# Cloud Catalog Demo

The cloudcatalog standard enables any Python script that can see AWS to access the Petabytes of data stored in the GSFC, APL and other HelioCloud data repositories.  Both data from the NASA public and TOPS (Transform to Open Science) AWS data stores and data that other HelioClouds have made public are equally accessible via this interface.  Currently cloudcatalog lets you access datasets you are aware of, or walk through the public listing of available datasets.  Search and improved findability are expected future features.

## Setup

If you are not in HelioCloud and wish to run this demo, you may have to type "%pip install cloudcatalog" into a code cell to import the catalog-access package that finds HelioCloud analysis cache datasets.

In [1]:
import cloudcatalog
import cdflib
import matplotlib.pyplot as plt
from pprint import pprint

## Params

## Searching for data with EntireCatalogSearch

In [None]:
search = cloudcatalog.EntireCatalogSearch()

In [None]:
search.search_by_id('mms1_feeps')

In [None]:
search.search_by_id('srvy_ion')

In [None]:
search.search_by_title('mms1/fpi/b')

In [None]:
search.search_by_title('des-dist')[:2]

In [None]:
search.search_by_keywords(['mms2', 'brst', 'apples'])[:3]

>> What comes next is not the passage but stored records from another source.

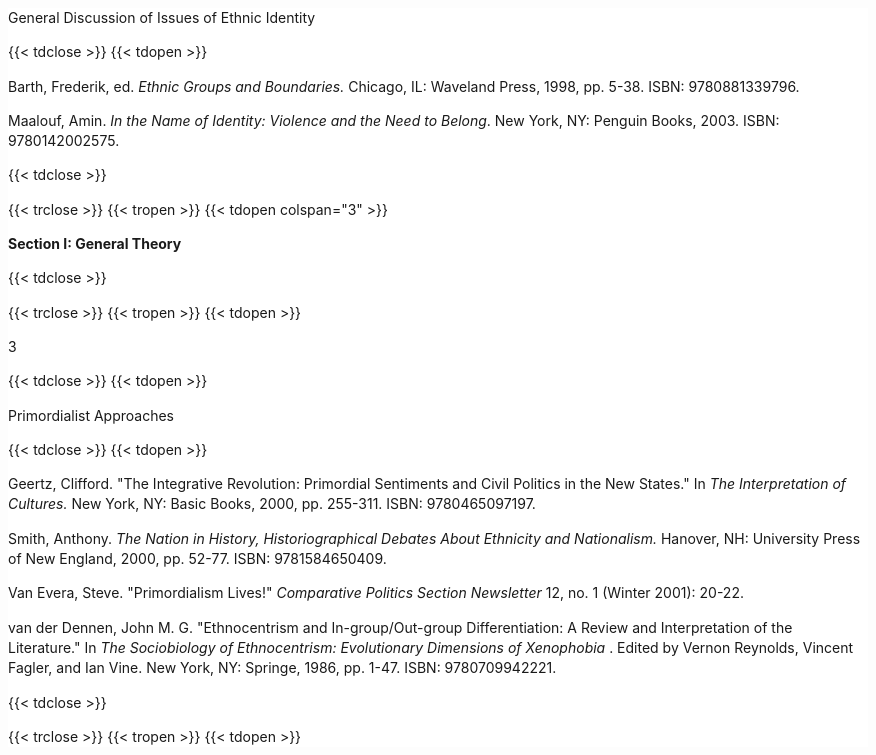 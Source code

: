 
General Discussion of Issues of Ethnic Identity


{{< tdclose >}}
{{< tdopen >}}


Barth, Frederik, ed. _Ethnic Groups and Boundaries._ Chicago, IL: Waveland Press, 1998, pp. 5-38. ISBN: 9780881339796.

Maalouf, Amin. _In the Name of Identity: Violence and the Need to Belong_. New York, NY: Penguin Books, 2003. ISBN: 9780142002575.


{{< tdclose >}}

{{< trclose >}}
{{< tropen >}}
{{< tdopen colspan="3" >}}


**Section I: General Theory**


{{< tdclose >}}

{{< trclose >}}
{{< tropen >}}
{{< tdopen >}}


3


{{< tdclose >}}
{{< tdopen >}}


Primordialist Approaches


{{< tdclose >}}
{{< tdopen >}}


Geertz, Clifford. "The Integrative Revolution: Primordial Sentiments and Civil Politics in the New States." In _The Interpretation of Cultures._ New York, NY: Basic Books, 2000, pp. 255-311. ISBN: 9780465097197.

Smith, Anthony. _The Nation in History, Historiographical Debates About Ethnicity and Nationalism._ Hanover, NH: University Press of New England, 2000, pp. 52-77. ISBN: 9781584650409.

Van Evera, Steve. "Primordialism Lives!" _Comparative Politics Section Newsletter_ 12, no. 1 (Winter 2001): 20-22.

van der Dennen, John M. G. "Ethnocentrism and In-group/Out-group Differentiation: A Review and Interpretation of the Literature." In _The Sociobiology of Ethnocentrism: Evolutionary Dimensions of Xenophobia_ . Edited by Vernon Reynolds, Vincent Fagler, and Ian Vine. New York, NY: Springe, 1986, pp. 1-47. ISBN: 9780709942221.


{{< tdclose >}}

{{< trclose >}}
{{< tropen >}}
{{< tdopen >}}
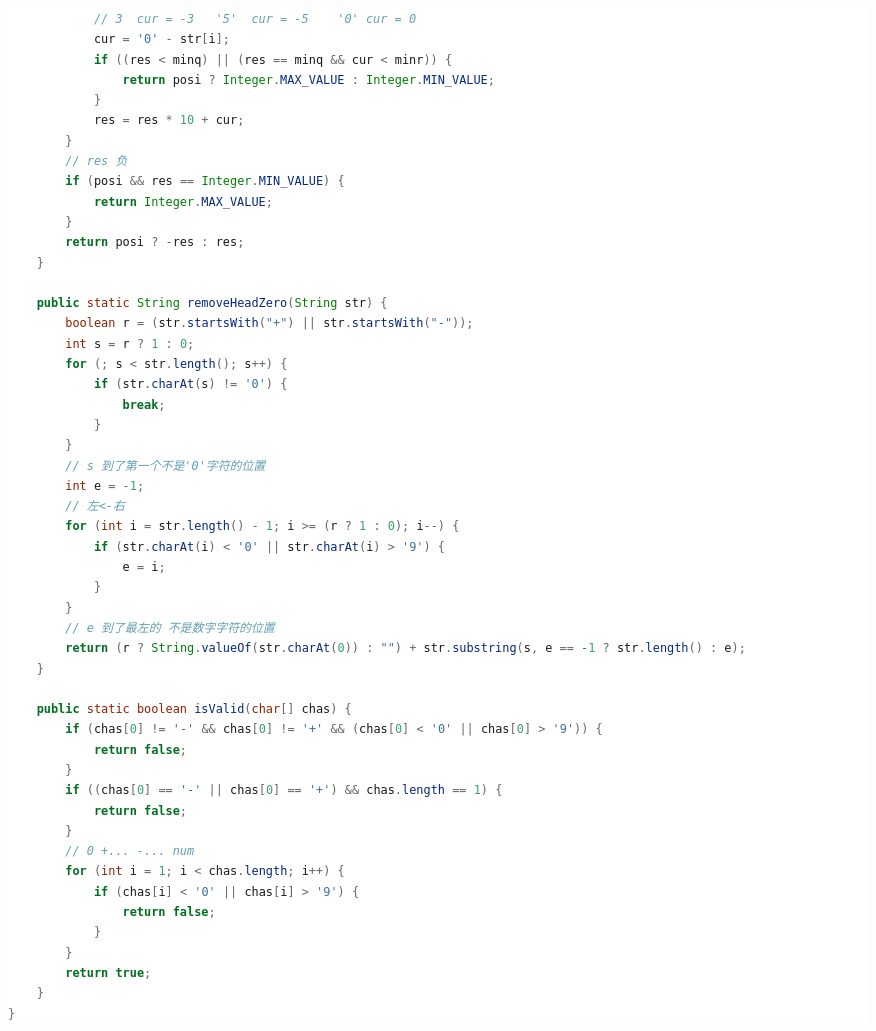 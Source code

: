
```java
			// 3  cur = -3   '5'  cur = -5    '0' cur = 0
			cur = '0' - str[i];
			if ((res < minq) || (res == minq && cur < minr)) {
				return posi ? Integer.MAX_VALUE : Integer.MIN_VALUE;
			}
			res = res * 10 + cur;
		}
		// res 负
		if (posi && res == Integer.MIN_VALUE) {
			return Integer.MAX_VALUE;
		}
		return posi ? -res : res;
	}

	public static String removeHeadZero(String str) {
		boolean r = (str.startsWith("+") || str.startsWith("-"));
		int s = r ? 1 : 0;
		for (; s < str.length(); s++) {
			if (str.charAt(s) != '0') {
				break;
			}
		}
		// s 到了第一个不是'0'字符的位置
		int e = -1;
		// 左<-右
		for (int i = str.length() - 1; i >= (r ? 1 : 0); i--) {
			if (str.charAt(i) < '0' || str.charAt(i) > '9') {
				e = i;
			}
		}
		// e 到了最左的 不是数字字符的位置
		return (r ? String.valueOf(str.charAt(0)) : "") + str.substring(s, e == -1 ? str.length() : e);
	}

	public static boolean isValid(char[] chas) {
		if (chas[0] != '-' && chas[0] != '+' && (chas[0] < '0' || chas[0] > '9')) {
			return false;
		}
		if ((chas[0] == '-' || chas[0] == '+') && chas.length == 1) {
			return false;
		}
		// 0 +... -... num
		for (int i = 1; i < chas.length; i++) {
			if (chas[i] < '0' || chas[i] > '9') {
				return false;
			}
		}
		return true;
	}
}
```
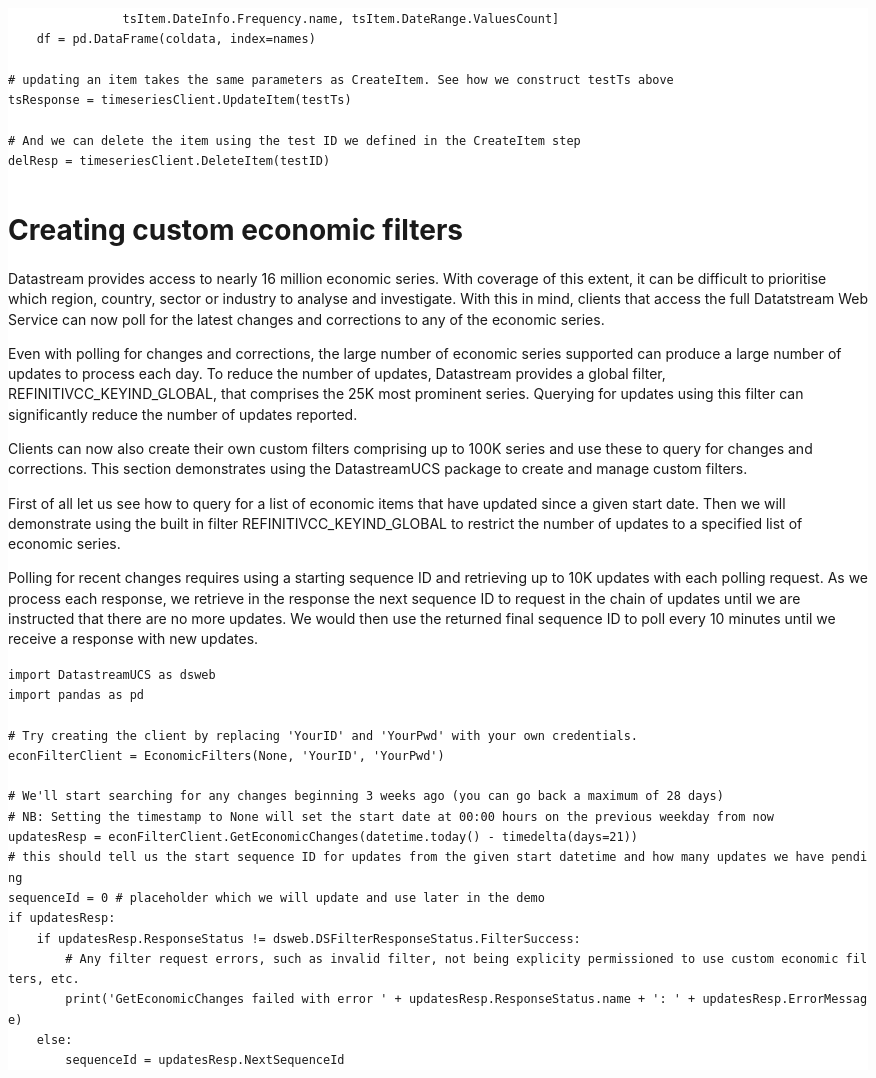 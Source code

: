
 ```
                tsItem.DateInfo.Frequency.name, tsItem.DateRange.ValuesCount]
    df = pd.DataFrame(coldata, index=names)

# updating an item takes the same parameters as CreateItem. See how we construct testTs above
tsResponse = timeseriesClient.UpdateItem(testTs)

# And we can delete the item using the test ID we defined in the CreateItem step
delResp = timeseriesClient.DeleteItem(testID)
```



# Creating custom economic filters

Datastream provides access to nearly 16 million economic series. With coverage of this extent, it can be difficult to prioritise which
region, country, sector or industry to analyse and investigate. With this in mind, clients that access the full Datatstream Web Service
can now poll for the latest changes and corrections to any of the economic series.

Even with polling for changes and corrections, the large number of economic series supported can produce a large number of updates to
process each day. To reduce the number of updates, Datastream provides a global filter, REFINITIVCC_KEYIND_GLOBAL, that comprises the 
25K most prominent series. Querying for updates using this filter can significantly reduce the number of updates reported.

Clients can now also create their own custom filters comprising up to 100K series and use these to query for changes and corrections.
This section demonstrates using the DatastreamUCS package to create and manage custom filters.

First of all let us see how to query for a list of economic items that have updated since a given start date. Then we will demonstrate
using the built in filter REFINITIVCC_KEYIND_GLOBAL to restrict the number of updates to a specified list of economic series.

Polling for recent changes requires using a starting sequence ID and retrieving up to 10K updates with each polling request. As we process
each response, we retrieve in the response the next sequence ID to request in the chain of updates until we are instructed that there
are no more updates. We would then use the returned final sequence ID to poll every 10 minutes until we receive a response with new updates.

```
import DatastreamUCS as dsweb
import pandas as pd

# Try creating the client by replacing 'YourID' and 'YourPwd' with your own credentials.
econFilterClient = EconomicFilters(None, 'YourID', 'YourPwd')

# We'll start searching for any changes beginning 3 weeks ago (you can go back a maximum of 28 days)
# NB: Setting the timestamp to None will set the start date at 00:00 hours on the previous weekday from now
updatesResp = econFilterClient.GetEconomicChanges(datetime.today() - timedelta(days=21))
# this should tell us the start sequence ID for updates from the given start datetime and how many updates we have pending
sequenceId = 0 # placeholder which we will update and use later in the demo
if updatesResp:
    if updatesResp.ResponseStatus != dsweb.DSFilterResponseStatus.FilterSuccess:
        # Any filter request errors, such as invalid filter, not being explicity permissioned to use custom economic filters, etc.
        print('GetEconomicChanges failed with error ' + updatesResp.ResponseStatus.name + ': ' + updatesResp.ErrorMessage)
    else:
        sequenceId = updatesResp.NextSequenceId
```
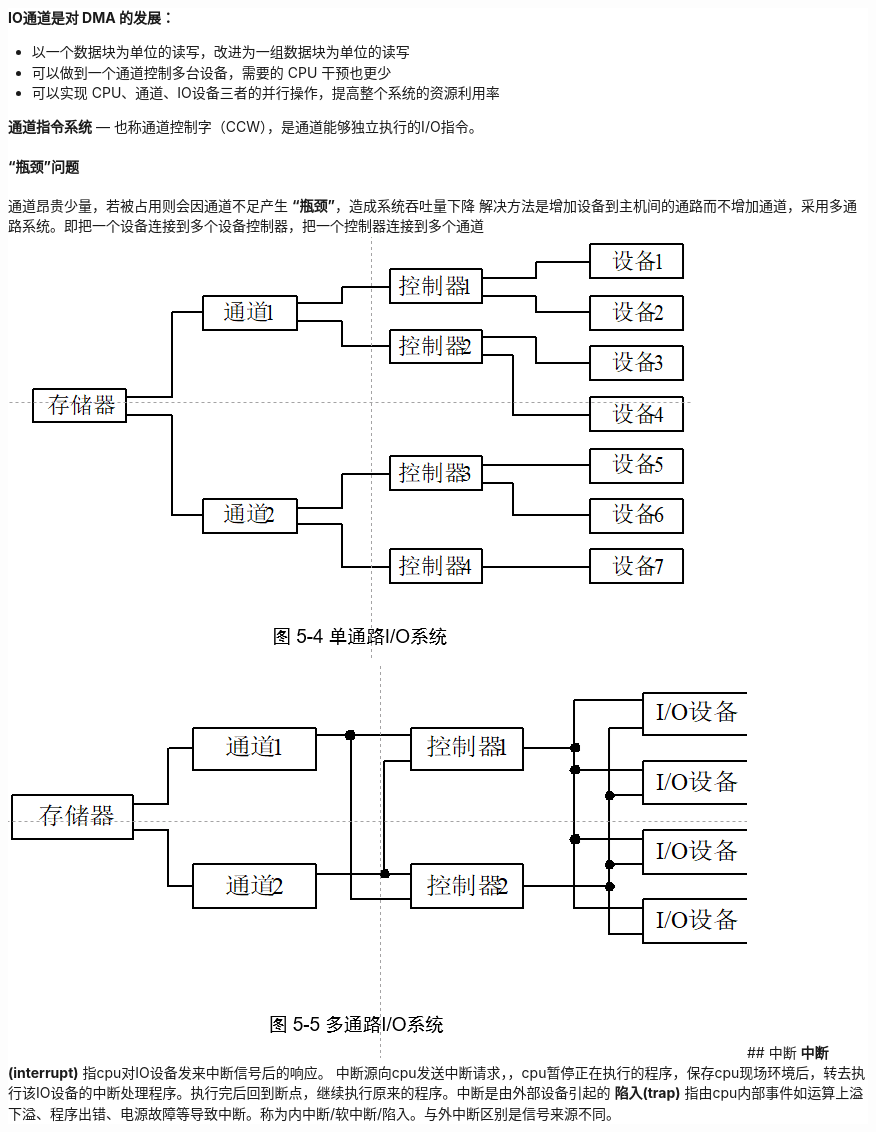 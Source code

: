 **IO通道是对 DMA 的发展：**
  - 以一个数据块为单位的读写，改进为一组数据块为单位的读写
  - 可以做到一个通道控制多台设备，需要的 CPU 干预也更少
  - 可以实现 CPU、通道、IO设备三者的并行操作，提高整个系统的资源利用率

**通道指令系统** — 也称通道控制字（CCW），是通道能够独立执行的I/O指令。

#### “瓶颈”问题
通道昂贵少量，若被占用则会因通道不足产生 **“瓶颈”**，造成系统吞吐量下降
解决方法是增加设备到主机间的通路而不增加通道，采用多通路系统。即把一个设备连接到多个设备控制器，把一个控制器连接到多个通道
![alt text](image-11.png)
![alt text](image-12.png)## 中断
**中断(interrupt)** 指cpu对IO设备发来中断信号后的响应。
中断源向cpu发送中断请求，，cpu暂停正在执行的程序，保存cpu现场环境后，转去执行该IO设备的中断处理程序。执行完后回到断点，继续执行原来的程序。中断是由外部设备引起的
**陷入(trap)** 指由cpu内部事件如运算上溢下溢、程序出错、电源故障等导致中断。称为内中断/软中断/陷入。与外中断区别是信号来源不同。
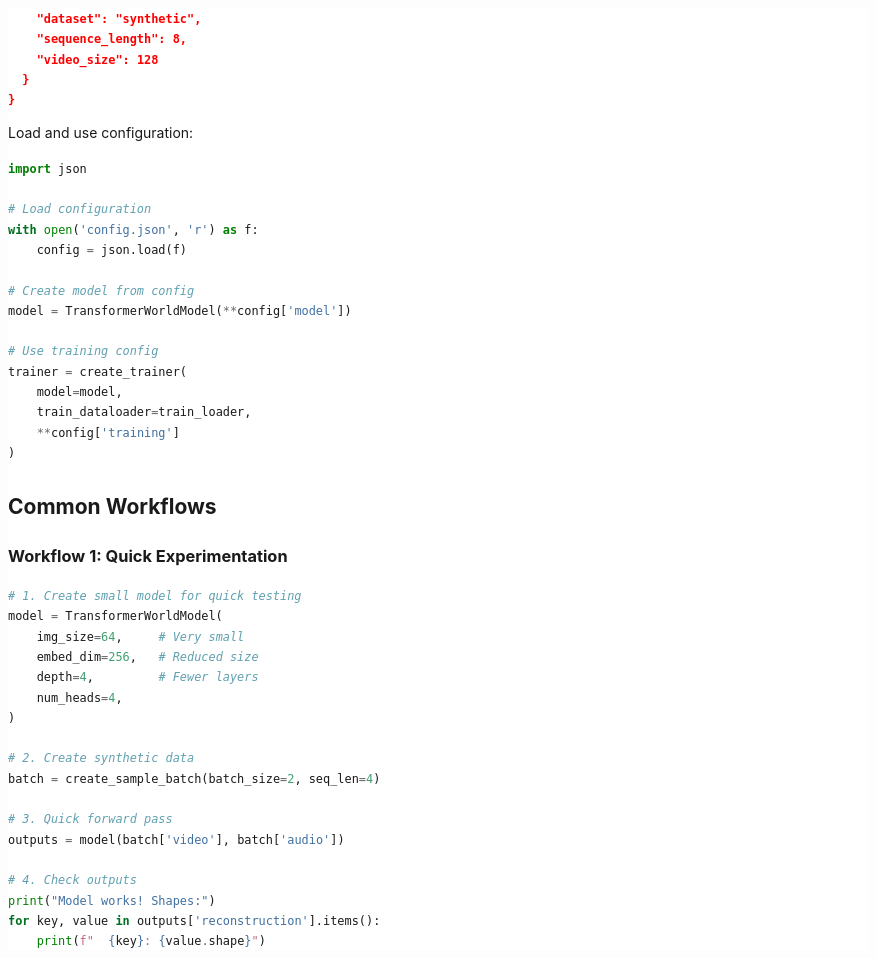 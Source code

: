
```json
    "dataset": "synthetic",
    "sequence_length": 8,
    "video_size": 128
  }
}
```

Load and use configuration:

```python
import json

# Load configuration
with open('config.json', 'r') as f:
    config = json.load(f)

# Create model from config
model = TransformerWorldModel(**config['model'])

# Use training config
trainer = create_trainer(
    model=model,
    train_dataloader=train_loader,
    **config['training']
)
```

## Common Workflows

### Workflow 1: Quick Experimentation

```python
# 1. Create small model for quick testing
model = TransformerWorldModel(
    img_size=64,     # Very small
    embed_dim=256,   # Reduced size
    depth=4,         # Fewer layers
    num_heads=4,
)

# 2. Create synthetic data
batch = create_sample_batch(batch_size=2, seq_len=4)

# 3. Quick forward pass
outputs = model(batch['video'], batch['audio'])

# 4. Check outputs
print("Model works! Shapes:")
for key, value in outputs['reconstruction'].items():
    print(f"  {key}: {value.shape}")
```
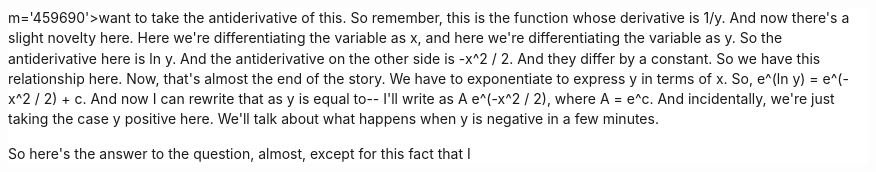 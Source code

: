   m='459690'>want</span> <span m='459870'>to</span> <span m='460250'>take</span>
  <span m='460470'>the</span> <span m='460570'>antiderivative</span> <span
  m='461090'>of</span> <span m='461340'>this.</span> <span m='461970'>So</span>
  <span m='462140'>remember,</span> <span m='465980'>this</span> <span
  m='466150'>is</span> <span m='466260'>the</span> <span
  m='467670'>function</span> <span m='468130'>whose</span> <span
  m='468220'>derivative</span> <span m='468310'>is</span> <span
  m='469100'>1/y.</span> <span m='470140'>And</span> <span m='470370'>now</span>
  <span m='470620'>there's</span> <span m='470900'>a</span> <span
  m='470990'>slight</span> <span m='471320'>novelty</span> <span
  m='471860'>here.</span> <span m='472320'>Here</span> <span
  m='472650'>we're</span> <span m='472780'>differentiating</span> <span
  m='473460'>the</span> <span m='473540'>variable as</span> <span
  m='474110'>x,</span> <span m='474860'>and</span> <span m='475150'>here</span>
  <span m='475330'>we're</span> <span m='475880'>differentiating</span> <span
  m='476420'>the</span> <span m='476500'>variable</span> <span
  m='476940'>as</span> <span m='477100'>y.</span> <span m='478220'>So</span>
  <span m='478370'>the</span> <span m='478690'>antiderivative</span> <span
  m='479250'>here</span> <span m='480070'>is</span> <span m='480790'>ln</span>
  <span m='481600'>y.</span> <span m='482860'>And the</span> <span
  m='483180'>antiderivative</span> <span m='483980'>on</span> <span
  m='484130'>the</span> <span m='484230'>other</span> <span
  m='484410'>side</span> <span m='484930'>is</span> <span m='486780'>-x^2</span>
  <span m='487010'>/</span> <span m='487210'>2.</span> <span
  m='487970'>And</span> <span m='488250'>they</span> <span
  m='488540'>differ</span> <span m='488840'>by</span> <span m='489020'>a</span>
  <span m='489100'>constant.</span> <span m='490400'>So</span> <span
  m='490590'>we</span> <span m='490710'>have</span> <span m='490920'>this</span>
  <span m='491460'>relationship</span> <span m='492190'>here.</span> <span
  m='497620'>Now,</span> <span m='497730'>that's</span> <span
  m='498000'>almost</span> <span m='498550'>the</span> <span
  m='498810'>end</span> <span m='499030'>of</span> <span m='499110'>the</span>
  <span m='499210'>story.</span> <span m='499660'>We</span> <span
  m='499770'>have</span> <span m='499950'>to</span> <span
  m='500040'>exponentiate</span> <span m='501080'>to</span> <span
  m='501230'>express</span> <span m='501710'>y</span> <span m='502000'>in</span>
  <span m='502110'>terms</span> <span m='502380'>of</span> <span
  m='502450'>x.</span> <span m='503100'>So,</span> <span m='503840'>e^(ln
  y)</span> <span m='505100'>=</span> <span m='505680'>e^(-x^2 / 2)</span> <span
  m='505870'>+</span> <span m='506450'>c.</span> <span m='509880'>And</span>
  <span m='510190'>now</span> <span m='510550'>I</span> <span
  m='510630'>can</span> <span m='510800'>rewrite</span> <span
  m='511160'>that</span> <span m='511320'>as</span> <span m='511450'>y</span>
  <span m='512180'>is equal to--</span> <span m='514820'>I'll</span> <span
  m='515160'>write</span> <span m='515260'>as</span> <span m='515470'>A</span>
  <span m='516010'>e^(-x^2 / 2),</span> <span m='518380'>where</span> <span
  m='518640'>A</span> <span m='519480'>=</span> <span m='519890'>e^c.</span>
  <span m='523870'>And</span> <span m='524180'>incidentally,</span> <span
  m='525300'>we're</span> <span m='525630'>just</span> <span
  m='525960'>taking</span> <span m='526350'>the</span> <span
  m='526420'>case</span> <span m='526760'>y</span> <span
  m='527030'>positive</span> <span m='528230'>here.</span> <span
  m='528440'>We'll</span> <span m='529080'>talk</span> <span
  m='529390'>about</span> <span m='529750'>what</span> <span
  m='529870'>happens</span> <span m='530720'>when</span> <span m='530920'>y
  is</span> <span m='531270'>negative</span> <span m='531910'>in</span> <span
  m='532550'>a</span> <span m='532610'>few</span> <span
  m='532800'>minutes.</span> </p><p><span m='535590'>So</span> <span
  m='535740'>here's</span> <span m='536090'>the</span> <span
  m='536220'>answer</span> <span m='536630'>to</span> <span
  m='536740'>the</span> <span m='536820'>question,</span> <span
  m='537270'>almost,</span> <span m='537820'>except</span> <span
  m='538080'>for</span> <span m='538160'>this</span> <span
  m='538270'>fact</span> <span m='538570'>that</span> <span m='538670'>I</span> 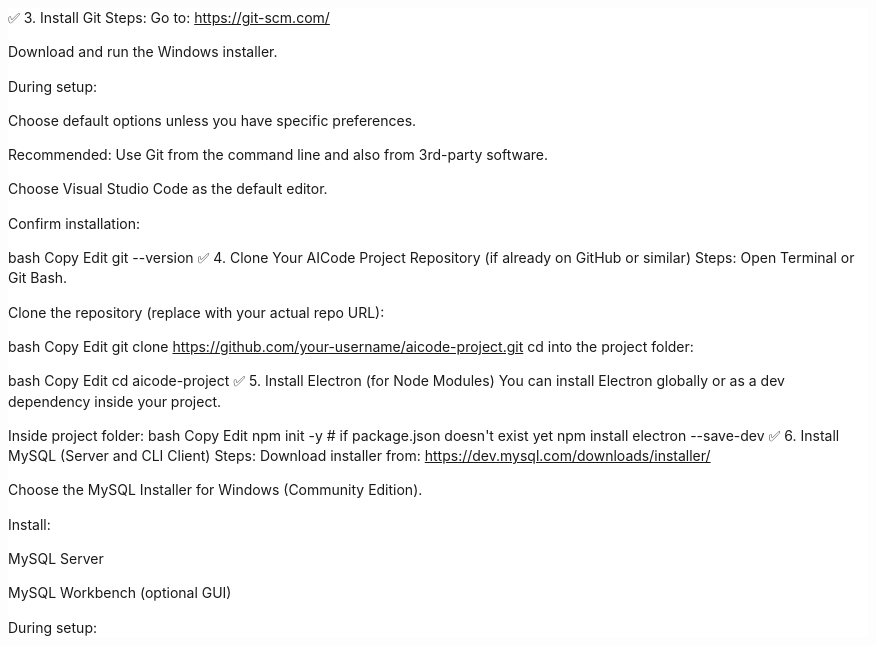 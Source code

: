 ✅ 3. Install Git
Steps:
Go to: https://git-scm.com/

Download and run the Windows installer.

During setup:

Choose default options unless you have specific preferences.

Recommended: Use Git from the command line and also from 3rd-party software.

Choose Visual Studio Code as the default editor.

Confirm installation:

bash
Copy
Edit
git --version
✅ 4. Clone Your AICode Project Repository (if already on GitHub or similar)
Steps:
Open Terminal or Git Bash.

Clone the repository (replace with your actual repo URL):

bash
Copy
Edit
git clone https://github.com/your-username/aicode-project.git
cd into the project folder:

bash
Copy
Edit
cd aicode-project
✅ 5. Install Electron (for Node Modules)
You can install Electron globally or as a dev dependency inside your project.

Inside project folder:
bash
Copy
Edit
npm init -y  # if package.json doesn't exist yet
npm install electron --save-dev
✅ 6. Install MySQL (Server and CLI Client)
Steps:
Download installer from: https://dev.mysql.com/downloads/installer/

Choose the MySQL Installer for Windows (Community Edition).

Install:

MySQL Server

MySQL Workbench (optional GUI)

During setup:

## Working with the global catalog (..the name)

In [None]:
cr = cloudcatalog.CatalogRegistry()

In [None]:
cr.get_catalog()

In [None]:
cr.get_registry()

In [None]:
cr.get_entries()

In [None]:
endpoint = cr.get_endpoint('GSFC HelioCloud Public Temp')
endpoint

In [None]:
cr.catalog

## Working with a local catalog

In [None]:
fr = cloudcatalog.CloudCatalog(endpoint, cache=True)

In [None]:
fr.get_catalog()

In [None]:
fr_id1 = 'mms1_feeps_brst_electron'
fr_id2 = 'mmm2_feeps_brst_electron'
start_date = '2020-02-01T00:00:00Z'
stop_date =   '2020-02-02T00:00:00Z'

In [None]:
pprint(fr.get_entry(fr_id1))

In [None]:
cloud_catalog1 = fr.request_cloud_catalog(fr_id1, start_date=start_date, stop_date=stop_date, overwrite=False)

In [None]:
cloud_catalog1

In [None]:
print('Python Hash of File | Start Date | File Size')
fr.stream(cloud_catalog1, lambda bo, d, f: print(hash(bo.read()), d.replace(' ', 'T')+'Z', f))

In [None]:
def plot_cdf(s3_uri, d, f):
    print(len(cdflib.CDF(s3_uri).cdf_info()["zVariables"]), d.replace(' ', 'T')+'Z', f)
    
    cdf = cdflib.CDF(s3_uri)

    # Get the variable name and its data
    var_name = cdf.cdf_info()["zVariables"][2]
    var_data = cdf.varget(var_name)

    # Plot the variable
    plt.figure()
    plt.plot(var_data)
    plt.xlabel("Index")
    plt.ylabel(var_name)
    plt.title(f"Plot of {var_name}")
    plt.show()

print('# of zVariables | Start Date | File Size')
fr.stream_uri(cloud_catalog1[:2], lambda s3_uri, d, f: plot_cdf(s3_uri, d, f))